Occasionally, for example where flood mitigation measures are introduced, these problems can alleviate further down the line. That’s also the case with highway safety issues, where updated guidance in the National Planning Policy Framework create a less demanding safety regime than was the case a decade or so ago
In many cases you will need to look for a way around the problem that was not considered before.
Local politics can also play a major role in planning decisions, too. This is especially evident where applications are recommended for approval by planning officers but refused by councillors sitting on the planning committee.

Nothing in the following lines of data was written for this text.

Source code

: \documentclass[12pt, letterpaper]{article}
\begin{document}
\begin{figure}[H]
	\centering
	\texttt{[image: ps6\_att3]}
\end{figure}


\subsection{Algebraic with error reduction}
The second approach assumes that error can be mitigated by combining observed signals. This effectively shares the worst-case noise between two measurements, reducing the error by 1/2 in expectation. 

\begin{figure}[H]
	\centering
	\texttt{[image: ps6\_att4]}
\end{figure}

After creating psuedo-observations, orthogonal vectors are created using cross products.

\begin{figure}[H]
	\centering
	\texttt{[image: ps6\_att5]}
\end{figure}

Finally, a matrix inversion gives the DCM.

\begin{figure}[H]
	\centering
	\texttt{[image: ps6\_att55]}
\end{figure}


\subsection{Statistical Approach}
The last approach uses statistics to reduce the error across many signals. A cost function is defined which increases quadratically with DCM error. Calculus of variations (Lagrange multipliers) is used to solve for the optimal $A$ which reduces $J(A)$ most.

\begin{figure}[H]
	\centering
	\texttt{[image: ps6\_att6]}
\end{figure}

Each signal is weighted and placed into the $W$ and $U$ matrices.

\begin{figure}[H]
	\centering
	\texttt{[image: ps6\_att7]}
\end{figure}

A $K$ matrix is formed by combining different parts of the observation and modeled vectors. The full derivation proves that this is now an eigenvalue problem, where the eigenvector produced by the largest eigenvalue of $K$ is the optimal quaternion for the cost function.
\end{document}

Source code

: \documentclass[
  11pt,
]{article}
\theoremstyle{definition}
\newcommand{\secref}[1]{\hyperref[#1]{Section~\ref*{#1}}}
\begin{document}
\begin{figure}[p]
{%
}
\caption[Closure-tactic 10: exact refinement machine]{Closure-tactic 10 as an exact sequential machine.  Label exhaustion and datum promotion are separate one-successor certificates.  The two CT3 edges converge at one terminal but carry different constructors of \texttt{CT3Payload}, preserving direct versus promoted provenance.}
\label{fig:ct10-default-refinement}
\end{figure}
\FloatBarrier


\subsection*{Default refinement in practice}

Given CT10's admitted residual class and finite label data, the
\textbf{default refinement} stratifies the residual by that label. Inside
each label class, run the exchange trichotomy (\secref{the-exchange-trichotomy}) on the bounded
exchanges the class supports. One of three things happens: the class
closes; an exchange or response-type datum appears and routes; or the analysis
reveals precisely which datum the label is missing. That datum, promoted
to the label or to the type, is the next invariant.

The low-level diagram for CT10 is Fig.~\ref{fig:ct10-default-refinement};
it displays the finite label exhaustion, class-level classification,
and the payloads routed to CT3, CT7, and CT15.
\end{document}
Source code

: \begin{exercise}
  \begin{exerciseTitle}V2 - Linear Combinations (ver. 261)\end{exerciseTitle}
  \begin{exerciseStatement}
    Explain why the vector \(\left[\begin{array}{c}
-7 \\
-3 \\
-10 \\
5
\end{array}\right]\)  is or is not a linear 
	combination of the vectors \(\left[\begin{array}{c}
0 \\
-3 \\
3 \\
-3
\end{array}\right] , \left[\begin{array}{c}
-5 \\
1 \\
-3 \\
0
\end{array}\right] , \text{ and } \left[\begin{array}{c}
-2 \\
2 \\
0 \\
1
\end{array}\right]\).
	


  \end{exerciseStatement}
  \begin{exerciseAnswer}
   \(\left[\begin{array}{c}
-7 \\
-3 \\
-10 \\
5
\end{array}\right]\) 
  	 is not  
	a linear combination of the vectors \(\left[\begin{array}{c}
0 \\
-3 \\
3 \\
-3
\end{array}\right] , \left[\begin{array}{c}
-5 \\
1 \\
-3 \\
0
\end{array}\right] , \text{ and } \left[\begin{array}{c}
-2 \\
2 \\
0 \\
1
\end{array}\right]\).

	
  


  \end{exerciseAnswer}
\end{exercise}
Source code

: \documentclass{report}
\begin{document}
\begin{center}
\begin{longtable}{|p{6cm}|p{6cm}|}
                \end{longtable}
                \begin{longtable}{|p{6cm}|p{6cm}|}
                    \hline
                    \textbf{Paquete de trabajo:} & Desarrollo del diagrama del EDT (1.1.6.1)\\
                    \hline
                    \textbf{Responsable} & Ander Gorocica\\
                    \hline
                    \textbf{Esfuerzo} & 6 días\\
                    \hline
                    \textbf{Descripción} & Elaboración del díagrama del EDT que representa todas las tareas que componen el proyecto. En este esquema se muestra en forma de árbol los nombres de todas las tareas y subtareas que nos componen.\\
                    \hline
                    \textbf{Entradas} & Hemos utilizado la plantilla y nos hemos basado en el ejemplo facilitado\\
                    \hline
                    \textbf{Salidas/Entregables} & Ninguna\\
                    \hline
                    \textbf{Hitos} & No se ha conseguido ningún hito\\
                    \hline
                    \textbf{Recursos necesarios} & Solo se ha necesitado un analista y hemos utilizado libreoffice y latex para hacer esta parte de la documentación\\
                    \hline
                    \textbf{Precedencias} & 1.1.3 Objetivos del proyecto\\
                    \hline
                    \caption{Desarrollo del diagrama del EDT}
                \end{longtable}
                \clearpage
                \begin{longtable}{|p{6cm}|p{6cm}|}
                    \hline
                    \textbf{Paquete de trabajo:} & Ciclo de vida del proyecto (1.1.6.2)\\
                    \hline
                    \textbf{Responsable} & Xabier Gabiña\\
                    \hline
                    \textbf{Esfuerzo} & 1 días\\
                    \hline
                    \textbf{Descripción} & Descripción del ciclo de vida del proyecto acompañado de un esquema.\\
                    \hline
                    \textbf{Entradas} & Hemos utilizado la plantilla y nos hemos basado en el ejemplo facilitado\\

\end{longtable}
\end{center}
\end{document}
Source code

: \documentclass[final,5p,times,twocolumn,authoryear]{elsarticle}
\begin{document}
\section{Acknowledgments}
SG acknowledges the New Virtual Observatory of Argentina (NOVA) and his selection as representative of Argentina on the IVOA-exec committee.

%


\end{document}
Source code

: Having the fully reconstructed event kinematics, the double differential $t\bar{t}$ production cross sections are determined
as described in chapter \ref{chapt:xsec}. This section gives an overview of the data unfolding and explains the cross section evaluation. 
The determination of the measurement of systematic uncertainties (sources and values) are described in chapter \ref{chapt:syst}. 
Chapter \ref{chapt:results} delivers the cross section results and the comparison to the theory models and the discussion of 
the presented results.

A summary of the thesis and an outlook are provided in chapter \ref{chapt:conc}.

Where somebody else has failed to get permission, and perhaps made themselves unpopular in the process, you might be able to bring a more cooperative approach, that brings neighbours on side and with them, local councillors. Also, explaining your motivations and objectives to councillors can be helpful, and may provoke a more flexible approach towards development on your plot.
A chequered history isn’t a problem if, at the end of that saga, planning permission has been granted for something that’s at least close to what you’d like to build. But if the permission isn’t what you’d consider optimal for the site, you’ll have to think seriously about whether this is adequately reflected in the asking price.
It’s essential that you’re realistic about the prospects of getting what you want. Where there’s real doubt, rather than gambling on the outcome, it’s a sensible move to reduce your risk by making an offer that’s subject to you getting the permission you want.
Such contracts need to be carefully drawn up, to ensure they allow for potential time delays, awkward conditions attached to the consent or even an appeal if permission is refused. Make sure your solicitor is familiar with this type of contract, as not all are, and it takes experience to get it right.
If the plot has had severe planning problems in the past, and it looks as though it might take some time to resolve all the issues, an option can be a useful way forward. For a nominal sum, you buy the sole right to purchase the plot for a given period. The option contract specifies what you’ll pay, either as a specific amount or as a percentage of open market value when you exercise your option to buy.
You undertake, within the agreement, to use your best endeavours to gain planning permission. If you ultimately fail to get consent, then you don’t have to exercise your right to buy and can walk away having only incurred the initial legal fees and planning costs – much cheaper than purchasing a plot that can’t be developed.